Me movía de un lado para el otro pero sólo lograba cansarme y poco a poco sentía desvanecerme, perder la conciencia, mientras que la soga, mientras que la silla, mientras que la habitación y las paredes seguían ahí, burlándose de mí.

De repente entró ella, y fue como si no hubiera habido jamás una puerta entre nosotros. Me miró con una breve sonrisa entre las mejillas y me rodeó lentamente. Parecía estar aún planeando qué hacer conmigo.
Decidida a intentar lo que yo no sabía que intentaría, se sentó en mis piernas, me arrancó la camisa y se burló de mí. Ella no dejaba de reír y me tocaba a su antojo el pecho desnudo. Pero a mí me dolían sus manos, me dolían sus caricias…

No contenta con mi cuerpo entre sus manos, ella decidió seguir su camino. Se aferró a mi pecho y me arrancó el disfraz que me hacía persona frente a los demás. Me dejó desnudo y sin piel para siquiera sonrojarme.
Ahí estaba yo, una materia de huesos que encubrían quince órganos los cuales ya no importaban para nada. Mientras tanto, ella se seguía riendo y me miraba con esa sonrisa traviesa del inicio. Pero a mí me dolían todavía sus manos y me dolían todavía sus caricias…

Aún no estaba vencido, creía yo, aún mis costillas hacían guardia a esa mujer que no paraba de sonreír mientras me torturaba la vida. Pero al parecer ya todo estaba dicho.

Se acercó a mi mejilla izquierda y me dio un beso; como el beso de Judas Iscariote. Tomó con ambas manos cada costilla de mi cuerpo y tiró para los lados opuestos al mismo instante que yo empecé a gritar de dolor.
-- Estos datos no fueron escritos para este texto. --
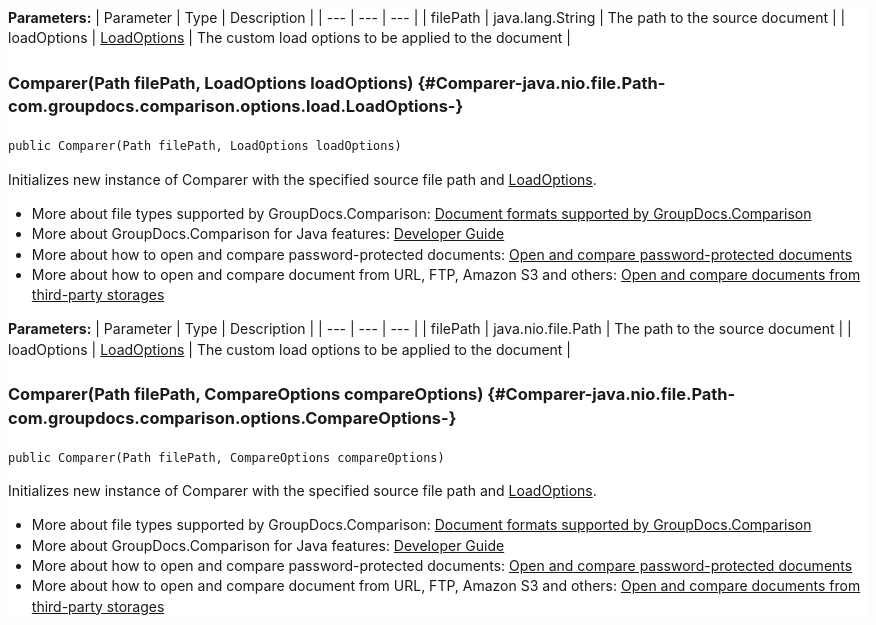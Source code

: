 
[Document formats supported by GroupDocs.Comparison]: https://docs.groupdocs.com/display/comparisonjava/Supported+Document+Formats
[Developer Guide]: https://docs.groupdocs.com/display/comparisonjava/Developer+Guide
[Open and compare password-protected documents]: https://docs.groupdocs.com/display/comparisonjava/Load+password-protected+documents
[Open and compare documents from third-party storages]: https://docs.groupdocs.com/display/comparisonjava/Loading

**Parameters:**
| Parameter | Type | Description |
| --- | --- | --- |
| filePath | java.lang.String | The path to the source document |
| loadOptions | [LoadOptions](../../com.groupdocs.comparison.options.load/loadoptions) | The custom load options to be applied to the document |

### Comparer(Path filePath, LoadOptions loadOptions) {#Comparer-java.nio.file.Path-com.groupdocs.comparison.options.load.LoadOptions-}
```
public Comparer(Path filePath, LoadOptions loadOptions)
```


Initializes new instance of Comparer with the specified source file path and [LoadOptions](../../com.groupdocs.comparison.options.load/loadoptions).

 *  More about file types supported by GroupDocs.Comparison: [Document formats supported by GroupDocs.Comparison][]
 *  More about GroupDocs.Comparison for Java features: [Developer Guide][]
 *  More about how to open and compare password-protected documents: [Open and compare password-protected documents][]
 *  More about how to open and compare document from URL, FTP, Amazon S3 and others: [Open and compare documents from third-party storages][]


[Document formats supported by GroupDocs.Comparison]: https://docs.groupdocs.com/display/comparisonjava/Supported+Document+Formats
[Developer Guide]: https://docs.groupdocs.com/display/comparisonjava/Developer+Guide
[Open and compare password-protected documents]: https://docs.groupdocs.com/display/comparisonjava/Load+password-protected+documents
[Open and compare documents from third-party storages]: https://docs.groupdocs.com/display/comparisonjava/Loading

**Parameters:**
| Parameter | Type | Description |
| --- | --- | --- |
| filePath | java.nio.file.Path | The path to the source document |
| loadOptions | [LoadOptions](../../com.groupdocs.comparison.options.load/loadoptions) | The custom load options to be applied to the document |

### Comparer(Path filePath, CompareOptions compareOptions) {#Comparer-java.nio.file.Path-com.groupdocs.comparison.options.CompareOptions-}
```
public Comparer(Path filePath, CompareOptions compareOptions)
```


Initializes new instance of Comparer with the specified source file path and [LoadOptions](../../com.groupdocs.comparison.options.load/loadoptions).

 *  More about file types supported by GroupDocs.Comparison: [Document formats supported by GroupDocs.Comparison][]
 *  More about GroupDocs.Comparison for Java features: [Developer Guide][]
 *  More about how to open and compare password-protected documents: [Open and compare password-protected documents][]
 *  More about how to open and compare document from URL, FTP, Amazon S3 and others: [Open and compare documents from third-party storages][]


[How to compare documents in Java]: https://docs.groupdocs.com/display/comparisonjava/Compare+documents
[How to compare contracts_ drafts and legal documents]: https://docs.groupdocs.com/comparison/java/comparison-use-cases/
[How to compare documents in Java]: https://docs.groupdocs.com/display/comparisonjava/Compare+documents
[How to compare contracts_ drafts and legal documents]: https://docs.groupdocs.com/comparison/java/comparison-use-cases/
[How to compare documents in Java]: https://docs.groupdocs.com/display/comparisonjava/Compare+documents
[How to compare contracts_ drafts and legal documents]: https://docs.groupdocs.com/comparison/java/comparison-use-cases/
[How to compare documents in Java]: https://docs.groupdocs.com/display/comparisonjava/Compare+documents
[How to compare contracts_ drafts and legal documents]: https://docs.groupdocs.com/comparison/java/comparison-use-cases/
[How to compare documents in Java]: https://docs.groupdocs.com/display/comparisonjava/Compare+documents
[How to compare contracts_ drafts and legal documents]: https://docs.groupdocs.com/comparison/java/comparison-use-cases/
[Advanced comparison options guide]: https://docs.groupdocs.com/comparison/java/comparison/
[How to compare documents in Java]: https://docs.groupdocs.com/display/comparisonjava/Compare+documents
[How to compare contracts_ drafts and legal documents]: https://docs.groupdocs.com/comparison/java/comparison-use-cases/
[Advanced comparison options guide]: https://docs.groupdocs.com/comparison/java/comparison/
[How to compare documents in Java]: https://docs.groupdocs.com/display/comparisonjava/Compare+documents
[How to compare contracts_ drafts and legal documents]: https://docs.groupdocs.com/comparison/java/comparison-use-cases/
[Advanced comparison options guide]: https://docs.groupdocs.com/comparison/java/comparison/
[How to compare documents in Java]: https://docs.groupdocs.com/display/comparisonjava/Compare+documents
[How to compare contracts_ drafts and legal documents]: https://docs.groupdocs.com/comparison/java/comparison-use-cases/
[Advanced comparison options guide]: https://docs.groupdocs.com/comparison/java/comparison/
[How to compare documents in Java]: https://docs.groupdocs.com/display/comparisonjava/Compare+documents
[How to compare contracts_ drafts and legal documents]: https://docs.groupdocs.com/comparison/java/comparison-use-cases/
[How to compare documents in Java]: https://docs.groupdocs.com/display/comparisonjava/Compare+documents
[How to compare contracts_ drafts and legal documents]: https://docs.groupdocs.com/comparison/java/comparison-use-cases/
[How to compare documents in Java]: https://docs.groupdocs.com/display/comparisonjava/Compare+documents
[How to compare contracts_ drafts and legal documents]: https://docs.groupdocs.com/comparison/java/comparison-use-cases/
[How to compare documents in Java]: https://docs.groupdocs.com/display/comparisonjava/Compare+documents
[How to compare contracts_ drafts and legal documents]: https://docs.groupdocs.com/comparison/java/comparison-use-cases/
[How to compare documents in Java]: https://docs.groupdocs.com/display/comparisonjava/Compare+documents
[How to compare contracts_ drafts and legal documents]: https://docs.groupdocs.com/comparison/java/comparison-use-cases/
[Advanced comparison options guide]: https://docs.groupdocs.com/comparison/java/comparison/
[How to compare documents in Java]: https://docs.groupdocs.com/display/comparisonjava/Compare+documents
[How to compare contracts_ drafts and legal documents]: https://docs.groupdocs.com/comparison/java/comparison-use-cases/
[Advanced comparison options guide]: https://docs.groupdocs.com/comparison/java/comparison/
[How to compare documents in Java]: https://docs.groupdocs.com/display/comparisonjava/Compare+documents
[How to compare contracts_ drafts and legal documents]: https://docs.groupdocs.com/comparison/java/comparison-use-cases/
[Advanced comparison options guide]: https://docs.groupdocs.com/comparison/java/comparison/
[How to open and compare password-protected documents]: https://docs.groupdocs.com/display/comparisonjava/Load+password-protected+documents
[How to open and compare files by file path]: https://docs.groupdocs.com/display/comparisonjava/Load+document+from+local+disk
[How to open and compare files from third-party storages]: https://docs.groupdocs.com/display/comparisonjava/Load+document+from+stream
[How to open and compare password-protected documents]: https://docs.groupdocs.com/display/comparisonjava/Load+password-protected+documents
[How to open and compare files by file path]: https://docs.groupdocs.com/display/comparisonjava/Load+document+from+local+disk
[How to open and compare files from third-party storages]: https://docs.groupdocs.com/display/comparisonjava/Load+document+from+stream
[How to open and compare password-protected documents]: https://docs.groupdocs.com/display/comparisonjava/Load+password-protected+documents
[How to open and compare files by file path]: https://docs.groupdocs.com/display/comparisonjava/Load+document+from+local+disk
[How to open and compare files from third-party storages]: https://docs.groupdocs.com/display/comparisonjava/Load+document+from+stream
[How to open and compare password-protected documents]: https://docs.groupdocs.com/display/comparisonjava/Load+password-protected+documents
[How to open and compare files by file path]: https://docs.groupdocs.com/display/comparisonjava/Load+document+from+local+disk
[How to open and compare files from third-party storages]: https://docs.groupdocs.com/display/comparisonjava/Load+document+from+stream
[How to open and compare password-protected documents]: https://docs.groupdocs.com/display/comparisonjava/Load+password-protected+documents
[How to open and compare files by file path]: https://docs.groupdocs.com/display/comparisonjava/Load+document+from+local+disk
[How to open and compare files from third-party storages]: https://docs.groupdocs.com/display/comparisonjava/Load+document+from+stream
[How to get list of changes between documents in Java]: https://docs.groupdocs.com/display/comparisonjava/Get+list+of+changes
[How to get changes coordinates programmatically]: https://docs.groupdocs.com/display/comparisonjava/Get+changes+coordinates
[How to get list of changes between documents in Java]: https://docs.groupdocs.com/display/comparisonjava/Get+list+of+changes
[How to get changes coordinates programmatically]: https://docs.groupdocs.com/display/comparisonjava/Get+changes+coordinates
[How to apply or reject changes detected during document comparison in Java]: https://docs.groupdocs.com/display/comparisonjava/Accept+or+Reject+detected+changes
[How to apply or reject changes detected during document comparison in Java]: https://docs.groupdocs.com/display/comparisonjava/Accept+or+Reject+detected+changes
[How to apply or reject changes detected during document comparison in Java]: https://docs.groupdocs.com/display/comparisonjava/Accept+or+Reject+detected+changes
[How to apply or reject changes detected during document comparison in Java]: https://docs.groupdocs.com/display/comparisonjava/Accept+or+Reject+detected+changes
[How to apply or reject changes detected during document comparison in Java]: https://docs.groupdocs.com/display/comparisonjava/Accept+or+Reject+detected+changes
[How to apply or reject changes detected during document comparison in Java]: https://docs.groupdocs.com/display/comparisonjava/Accept+or+Reject+detected+changes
Y es que me dolían tanto sus manos y me dolían tanto sus caricias…

Ahí estaba yo, sin quedar nada de mí. Sólo permanecía en la silla de madera un estropajo de restos humanos y un corazón a la intemperie. Ella volvió a sonreír a lo que habían sido mis ojos y con sus manos mortales tomó mi corazón…pero eso no me dolió, eso no me quemó, eso no lo hizo con fuerza…eso me hizo sentir feliz, enamorado, saciado…como si mi corazón siempre hubiera querido sus manos y ella siempre lo hubiera sabido.